I’m going to open this post with a brief discussion of Tertullian’s method of argument before moving on to where he represents a major change in the direction of religious discussion which is his opinion of philosophy itself. I wanted to talk about this before addressing areas where he has influenced the development of doctrine and dogma.
As I mentioned in the first post, Tertullian does not use methods of argument common to Platonism. Platonic discussions do not seek to arrive at “the truth” but to, through rational, reasoned argument and discourse, draw ever closer to an understanding of the truth. A Platonist will not want to shut off an argument. He will want to “win” it, but still this will not mean that all discussion has ended. The search for truth will go on and through good argument, Platonists will continually approach it.

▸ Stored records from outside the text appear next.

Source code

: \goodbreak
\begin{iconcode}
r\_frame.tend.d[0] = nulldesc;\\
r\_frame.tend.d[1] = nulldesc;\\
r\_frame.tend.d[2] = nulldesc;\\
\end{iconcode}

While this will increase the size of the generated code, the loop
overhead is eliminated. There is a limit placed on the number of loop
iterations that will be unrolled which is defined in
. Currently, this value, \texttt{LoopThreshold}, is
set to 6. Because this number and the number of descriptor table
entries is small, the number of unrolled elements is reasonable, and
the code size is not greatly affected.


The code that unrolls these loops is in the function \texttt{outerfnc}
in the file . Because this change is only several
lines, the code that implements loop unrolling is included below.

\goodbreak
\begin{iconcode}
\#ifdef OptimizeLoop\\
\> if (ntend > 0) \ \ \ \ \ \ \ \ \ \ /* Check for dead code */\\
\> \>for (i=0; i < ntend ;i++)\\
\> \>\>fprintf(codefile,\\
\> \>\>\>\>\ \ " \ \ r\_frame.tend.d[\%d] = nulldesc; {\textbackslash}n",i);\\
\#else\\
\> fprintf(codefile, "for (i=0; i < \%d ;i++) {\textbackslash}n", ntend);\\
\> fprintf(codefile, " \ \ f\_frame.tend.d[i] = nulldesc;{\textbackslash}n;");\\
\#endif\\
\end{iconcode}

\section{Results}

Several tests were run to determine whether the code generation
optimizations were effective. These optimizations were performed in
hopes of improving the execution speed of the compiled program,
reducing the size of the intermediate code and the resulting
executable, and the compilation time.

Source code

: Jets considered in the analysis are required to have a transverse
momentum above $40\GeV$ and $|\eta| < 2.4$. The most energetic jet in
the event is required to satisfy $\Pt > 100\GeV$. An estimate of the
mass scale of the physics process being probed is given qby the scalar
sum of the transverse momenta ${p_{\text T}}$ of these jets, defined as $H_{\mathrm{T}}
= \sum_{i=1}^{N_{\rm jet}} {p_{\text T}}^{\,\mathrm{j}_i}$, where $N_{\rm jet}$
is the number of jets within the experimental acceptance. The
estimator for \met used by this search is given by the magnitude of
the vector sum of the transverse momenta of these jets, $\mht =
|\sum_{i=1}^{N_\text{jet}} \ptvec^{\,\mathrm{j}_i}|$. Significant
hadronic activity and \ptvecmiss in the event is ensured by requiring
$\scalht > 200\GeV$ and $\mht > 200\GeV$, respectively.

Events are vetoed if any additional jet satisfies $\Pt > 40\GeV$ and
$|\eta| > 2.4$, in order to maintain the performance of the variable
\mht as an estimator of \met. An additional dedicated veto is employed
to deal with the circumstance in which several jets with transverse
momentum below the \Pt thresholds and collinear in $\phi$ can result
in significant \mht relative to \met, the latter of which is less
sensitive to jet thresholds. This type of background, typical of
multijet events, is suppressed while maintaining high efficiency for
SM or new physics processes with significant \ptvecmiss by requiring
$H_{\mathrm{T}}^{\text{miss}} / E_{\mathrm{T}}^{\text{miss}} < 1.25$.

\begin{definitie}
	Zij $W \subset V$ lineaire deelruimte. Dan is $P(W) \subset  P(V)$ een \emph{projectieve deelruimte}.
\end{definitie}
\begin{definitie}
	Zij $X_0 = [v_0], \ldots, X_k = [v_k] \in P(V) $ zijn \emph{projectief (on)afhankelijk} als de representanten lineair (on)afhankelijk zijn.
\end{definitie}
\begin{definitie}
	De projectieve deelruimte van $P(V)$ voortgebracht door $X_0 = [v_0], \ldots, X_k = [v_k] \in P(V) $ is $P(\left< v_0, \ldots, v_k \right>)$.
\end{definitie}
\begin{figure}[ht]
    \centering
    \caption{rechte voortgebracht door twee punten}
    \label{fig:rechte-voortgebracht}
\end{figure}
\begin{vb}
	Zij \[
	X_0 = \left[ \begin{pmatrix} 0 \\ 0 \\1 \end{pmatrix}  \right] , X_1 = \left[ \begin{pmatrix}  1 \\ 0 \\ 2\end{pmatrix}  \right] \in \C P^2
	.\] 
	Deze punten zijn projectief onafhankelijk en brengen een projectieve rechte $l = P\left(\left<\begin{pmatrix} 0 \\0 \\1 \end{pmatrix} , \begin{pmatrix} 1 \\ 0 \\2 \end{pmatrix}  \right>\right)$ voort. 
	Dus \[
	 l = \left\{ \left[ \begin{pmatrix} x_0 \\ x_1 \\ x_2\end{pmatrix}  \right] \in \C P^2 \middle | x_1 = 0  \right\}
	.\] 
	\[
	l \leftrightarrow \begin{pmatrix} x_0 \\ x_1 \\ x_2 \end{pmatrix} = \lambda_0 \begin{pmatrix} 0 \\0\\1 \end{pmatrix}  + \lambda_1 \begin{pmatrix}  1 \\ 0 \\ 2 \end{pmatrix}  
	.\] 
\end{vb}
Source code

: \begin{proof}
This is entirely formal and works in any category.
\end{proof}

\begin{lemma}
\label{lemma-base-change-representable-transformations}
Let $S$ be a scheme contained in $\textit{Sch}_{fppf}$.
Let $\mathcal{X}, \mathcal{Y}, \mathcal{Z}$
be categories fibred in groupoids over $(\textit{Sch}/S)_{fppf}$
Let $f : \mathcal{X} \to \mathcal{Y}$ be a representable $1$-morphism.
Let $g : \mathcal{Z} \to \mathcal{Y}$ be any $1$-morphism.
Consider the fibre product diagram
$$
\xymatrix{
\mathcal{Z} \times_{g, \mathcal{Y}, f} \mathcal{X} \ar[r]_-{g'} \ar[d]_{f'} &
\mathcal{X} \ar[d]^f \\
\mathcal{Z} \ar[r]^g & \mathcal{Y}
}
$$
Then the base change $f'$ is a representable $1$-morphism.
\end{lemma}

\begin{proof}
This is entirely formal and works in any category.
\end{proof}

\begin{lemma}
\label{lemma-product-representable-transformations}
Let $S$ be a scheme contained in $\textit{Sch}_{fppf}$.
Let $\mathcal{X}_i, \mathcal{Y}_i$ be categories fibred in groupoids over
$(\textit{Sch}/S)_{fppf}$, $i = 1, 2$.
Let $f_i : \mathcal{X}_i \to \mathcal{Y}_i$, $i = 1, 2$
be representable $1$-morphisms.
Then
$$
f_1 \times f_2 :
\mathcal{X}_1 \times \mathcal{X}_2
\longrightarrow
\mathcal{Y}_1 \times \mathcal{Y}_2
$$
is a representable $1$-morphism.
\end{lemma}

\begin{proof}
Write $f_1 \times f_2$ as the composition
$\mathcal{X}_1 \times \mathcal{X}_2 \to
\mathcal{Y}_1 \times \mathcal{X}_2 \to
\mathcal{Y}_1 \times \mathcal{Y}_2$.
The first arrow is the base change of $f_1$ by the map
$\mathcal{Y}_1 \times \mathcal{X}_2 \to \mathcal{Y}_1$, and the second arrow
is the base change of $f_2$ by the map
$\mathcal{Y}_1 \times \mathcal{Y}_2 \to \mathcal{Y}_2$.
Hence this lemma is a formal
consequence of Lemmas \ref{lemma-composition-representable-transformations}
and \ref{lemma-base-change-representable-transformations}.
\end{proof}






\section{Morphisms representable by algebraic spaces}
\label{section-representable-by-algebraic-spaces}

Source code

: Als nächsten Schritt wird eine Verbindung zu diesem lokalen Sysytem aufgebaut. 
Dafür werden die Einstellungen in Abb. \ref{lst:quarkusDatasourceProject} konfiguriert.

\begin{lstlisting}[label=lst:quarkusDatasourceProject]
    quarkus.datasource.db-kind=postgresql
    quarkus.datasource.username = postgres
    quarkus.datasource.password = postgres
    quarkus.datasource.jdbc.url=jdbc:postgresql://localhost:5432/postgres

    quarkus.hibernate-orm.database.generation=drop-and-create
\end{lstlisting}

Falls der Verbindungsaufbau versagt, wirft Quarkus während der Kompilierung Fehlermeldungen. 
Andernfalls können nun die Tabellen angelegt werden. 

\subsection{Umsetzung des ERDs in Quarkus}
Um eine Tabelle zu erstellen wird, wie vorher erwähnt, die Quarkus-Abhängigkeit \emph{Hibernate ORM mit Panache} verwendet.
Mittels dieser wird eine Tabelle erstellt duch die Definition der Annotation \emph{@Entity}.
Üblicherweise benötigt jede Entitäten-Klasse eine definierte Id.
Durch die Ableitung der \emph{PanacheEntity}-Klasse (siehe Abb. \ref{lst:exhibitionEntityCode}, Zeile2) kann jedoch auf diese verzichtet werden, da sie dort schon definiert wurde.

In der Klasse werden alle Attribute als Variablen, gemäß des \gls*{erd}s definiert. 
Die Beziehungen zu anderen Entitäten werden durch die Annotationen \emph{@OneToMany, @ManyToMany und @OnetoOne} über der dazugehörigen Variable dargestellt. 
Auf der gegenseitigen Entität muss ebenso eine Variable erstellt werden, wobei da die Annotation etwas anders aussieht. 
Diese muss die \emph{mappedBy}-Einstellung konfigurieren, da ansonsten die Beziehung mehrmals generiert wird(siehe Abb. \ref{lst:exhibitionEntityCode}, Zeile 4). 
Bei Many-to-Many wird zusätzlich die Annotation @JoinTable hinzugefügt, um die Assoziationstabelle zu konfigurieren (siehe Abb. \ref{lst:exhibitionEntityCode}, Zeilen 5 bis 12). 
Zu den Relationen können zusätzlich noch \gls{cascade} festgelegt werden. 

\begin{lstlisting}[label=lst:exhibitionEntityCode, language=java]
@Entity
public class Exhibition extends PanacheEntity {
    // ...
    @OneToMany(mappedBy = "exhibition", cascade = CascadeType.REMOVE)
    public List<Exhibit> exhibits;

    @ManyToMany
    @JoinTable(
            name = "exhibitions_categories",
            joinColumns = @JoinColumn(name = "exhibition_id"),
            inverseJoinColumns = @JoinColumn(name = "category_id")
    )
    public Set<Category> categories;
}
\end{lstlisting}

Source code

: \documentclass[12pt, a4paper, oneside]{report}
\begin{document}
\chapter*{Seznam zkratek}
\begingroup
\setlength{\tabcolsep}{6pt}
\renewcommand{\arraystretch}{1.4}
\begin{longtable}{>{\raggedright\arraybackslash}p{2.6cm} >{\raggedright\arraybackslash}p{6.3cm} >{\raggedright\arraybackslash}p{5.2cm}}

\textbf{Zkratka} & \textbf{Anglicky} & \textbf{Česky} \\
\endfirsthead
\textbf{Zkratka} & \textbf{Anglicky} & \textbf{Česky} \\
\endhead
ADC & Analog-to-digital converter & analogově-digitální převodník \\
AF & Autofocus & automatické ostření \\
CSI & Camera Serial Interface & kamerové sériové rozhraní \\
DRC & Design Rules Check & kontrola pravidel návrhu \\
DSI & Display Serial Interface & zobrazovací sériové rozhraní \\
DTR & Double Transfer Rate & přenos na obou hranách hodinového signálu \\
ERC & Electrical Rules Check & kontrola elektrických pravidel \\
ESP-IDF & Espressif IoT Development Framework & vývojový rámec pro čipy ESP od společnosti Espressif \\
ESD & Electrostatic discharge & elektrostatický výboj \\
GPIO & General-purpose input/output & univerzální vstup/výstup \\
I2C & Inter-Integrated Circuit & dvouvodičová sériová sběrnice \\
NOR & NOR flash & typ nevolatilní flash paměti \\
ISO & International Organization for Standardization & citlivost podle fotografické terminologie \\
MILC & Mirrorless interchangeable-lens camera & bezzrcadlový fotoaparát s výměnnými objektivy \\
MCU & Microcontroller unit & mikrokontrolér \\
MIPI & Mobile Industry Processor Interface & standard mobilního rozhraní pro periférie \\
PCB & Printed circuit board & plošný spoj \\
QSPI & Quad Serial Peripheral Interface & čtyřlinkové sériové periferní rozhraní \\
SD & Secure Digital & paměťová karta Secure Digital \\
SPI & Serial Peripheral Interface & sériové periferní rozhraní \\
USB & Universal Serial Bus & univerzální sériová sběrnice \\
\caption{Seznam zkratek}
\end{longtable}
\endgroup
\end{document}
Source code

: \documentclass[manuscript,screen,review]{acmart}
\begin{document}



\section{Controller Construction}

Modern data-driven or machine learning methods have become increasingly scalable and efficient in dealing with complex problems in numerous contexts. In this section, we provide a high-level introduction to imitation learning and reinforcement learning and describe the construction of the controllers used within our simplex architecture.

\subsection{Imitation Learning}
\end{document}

Stoicism, which much more closely resembles Tertullian’s method, believes in a world in conflict where it has achieved a balance between opposites. There is good and evil, passion and dispassion, heat and cold, dry and wet. These opposites are at war with one another. In addition, truth is identifiable. It can be found and distinguished from fallacy. Tertullian approaches many (most?) of his topics as if he has the absolute truth. This does not mean that his arguments are less labyrinthine, complex and lengthy than, say, Clement of Alexandria’s. However Tertullian offers his opinions as truths, not something which may be interpreted to be the truth. While this approach is different from prior Christian writers, mostly, this still represents a Classical inheritance as Stoicism was an active philosophical school with many adherents.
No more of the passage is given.